Carlos Gamerro

Samuel Beckett:
tras los pasos del maestro

Ulises es, sin duda, la novela más influyente de la primera mitad del siglo xx, y planteó a todos la pregunta ¿qué viene después? ¿Cómo escribir después de Joyce? Pregunta acuciante para cualquier escritor del momento, más si escribía en inglés, más si era irlandés, mucho más si era admirador, discípulo y virtual secretario de Joyce.
    Samuel Beckett, que había nacido en Dublín en 1906, viajó a París en 1928, a los 22 años, y ahí se radicó definitivamente en 1932. Y mientras estuvo en París creció a la sombra de Joyce.
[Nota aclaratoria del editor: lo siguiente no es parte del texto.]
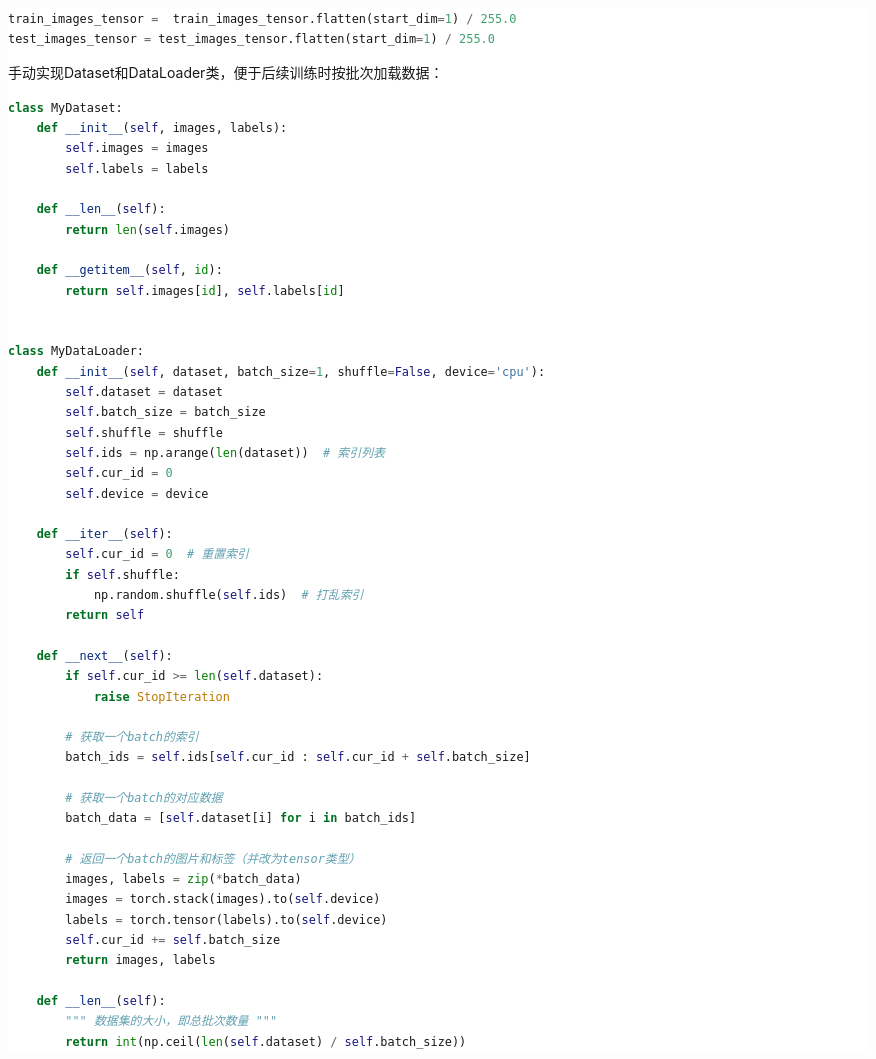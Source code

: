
 ```python
train_images_tensor =  train_images_tensor.flatten(start_dim=1) / 255.0
test_images_tensor = test_images_tensor.flatten(start_dim=1) / 255.0
```

手动实现Dataset和DataLoader类，便于后续训练时按批次加载数据：

```python
class MyDataset:
    def __init__(self, images, labels):
        self.images = images
        self.labels = labels

    def __len__(self):
        return len(self.images)
    
    def __getitem__(self, id):
        return self.images[id], self.labels[id]
    
    
class MyDataLoader:
    def __init__(self, dataset, batch_size=1, shuffle=False, device='cpu'):
        self.dataset = dataset
        self.batch_size = batch_size
        self.shuffle = shuffle
        self.ids = np.arange(len(dataset))  # 索引列表
        self.cur_id = 0
        self.device = device

    def __iter__(self):
        self.cur_id = 0  # 重置索引
        if self.shuffle:
            np.random.shuffle(self.ids)  # 打乱索引
        return self
    
    def __next__(self):
        if self.cur_id >= len(self.dataset):
            raise StopIteration
        
        # 获取一个batch的索引
        batch_ids = self.ids[self.cur_id : self.cur_id + self.batch_size]
        
        # 获取一个batch的对应数据
        batch_data = [self.dataset[i] for i in batch_ids]
        
        # 返回一个batch的图片和标签（并改为tensor类型）
        images, labels = zip(*batch_data)
        images = torch.stack(images).to(self.device)
        labels = torch.tensor(labels).to(self.device)
        self.cur_id += self.batch_size
        return images, labels

    def __len__(self):
        """ 数据集的大小，即总批次数量 """
        return int(np.ceil(len(self.dataset) / self.batch_size)) 
```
Dos tareas literarias marcan los comienzos de Beckett: la organización de un libro de ensayos sobre F­i­nne­g­ans Wake (Our Exagmination Round his Factification for Incamination of Work in Pr­gress), al cual contribuye con el ensayo «Dante… Bruno. Vico… Joyce», y la colabo­ra­ción con el propio Joyce en la tra­ducción de frag­mentos de Finne­gans Wake al francés.
    Éste es tambien el período de sus primeros poemas, cuentos y novelas: Whoroscope, More Pricks than Kicks (Más aguijones que patadas, 1934), Murphy (1938). El inglés en que Beckett escribe es el inglés de Irlanda: el estilo es alusivo, erudito, plaga­do de juegos de palabras, a la manera de Finnegans Wake; espa­cio y tiempo son, también, reconociblemente irlandeses.
El héroe de Más aguijones…, Belacqua Shua, está inspirado en el Belacqua del Purgatorio de Dante, cuyo pecado era la indolencia. Mientras todos suben trabajosamente el Monte Purgatorio, Belacqua descansa a la sombra de una roca. El encuentro produce una de las escasas sonrisas de Dante en la obra: «¿Por qué te encuentras así sentado?», le dice Dante, «¿Esperas compañeros, o tu pereza usual te ha retomado?».
    La actitud de Belacqua es comprensible: si los que han merecido el Purgatorio tarde o temprano irán al Paraíso, ¿qué apuro hay? Que el trabajo lo hagan los otros, los vivos, rezando por uno. El Belacqua de Beckett tiene una parecida filosofía de vida, y constituye, según algunos, una versión apática y derrotada —es decir, prematuramente beckettiana— del agresivo y decidido «artista adolescente» de Joyce. Con Belacqua, Beckett parece haber descubierto la clase de héroes que poblarán —o despoblarán— sus libros, pero no, todavía, el lenguaje y el ambiente que les convienen.
    En 1939 el comienzo de la guerra lo encuentra de visita en Dublín y, pronunciando la célebre frase «Prefiero Francia en guerra que Irlanda en paz», viaja a París, donde se involucra con la resistencia y, huyendo de la Gestapo, se esconde en el sur de Francia. La obligación de ocultar su identidad extranjera lo lleva a actuar como francés y hablar en ese idioma únicamente, y tentativamente, en lo que él llamará «franglais»; escribe la novela Watt, que transcurre en Irlanda y está escrita en inglés, pero con anotaciones al margen en fran­cés: la tensión entre ambas lenguas empieza a manifestarse.
    Terminada la guerra regresa a París, donde comienza el período llamado «El sitio en la habitación». A partir de su siguiente novela, Mercier y Camier, escribirá directamente en francés. La lengua adoptada parece haber abierto para él las puertas de la escritura, y sin pausa conti­núa con Molloy, Malone muere, Esperando a Godot y El innombra­ble.En la tardía pieza teatral Impromptu de Ohio (1981) Beckett parece volver al momento en que París era, para él, la ciudad que compartía con Joyce: «En sus sueños había sido prevenido contra ese cambio. Había visto el rostro amado y escuchado las palabras no dichas: Quédate donde estuvimos tanto tiempo solos, mi sombra te reconfortará».
    Porque el amado maestro había muerto en Zúrich, en 1941, y el París liberado de nazis al que vuelve Beckett es, también, un París libre de Joyce.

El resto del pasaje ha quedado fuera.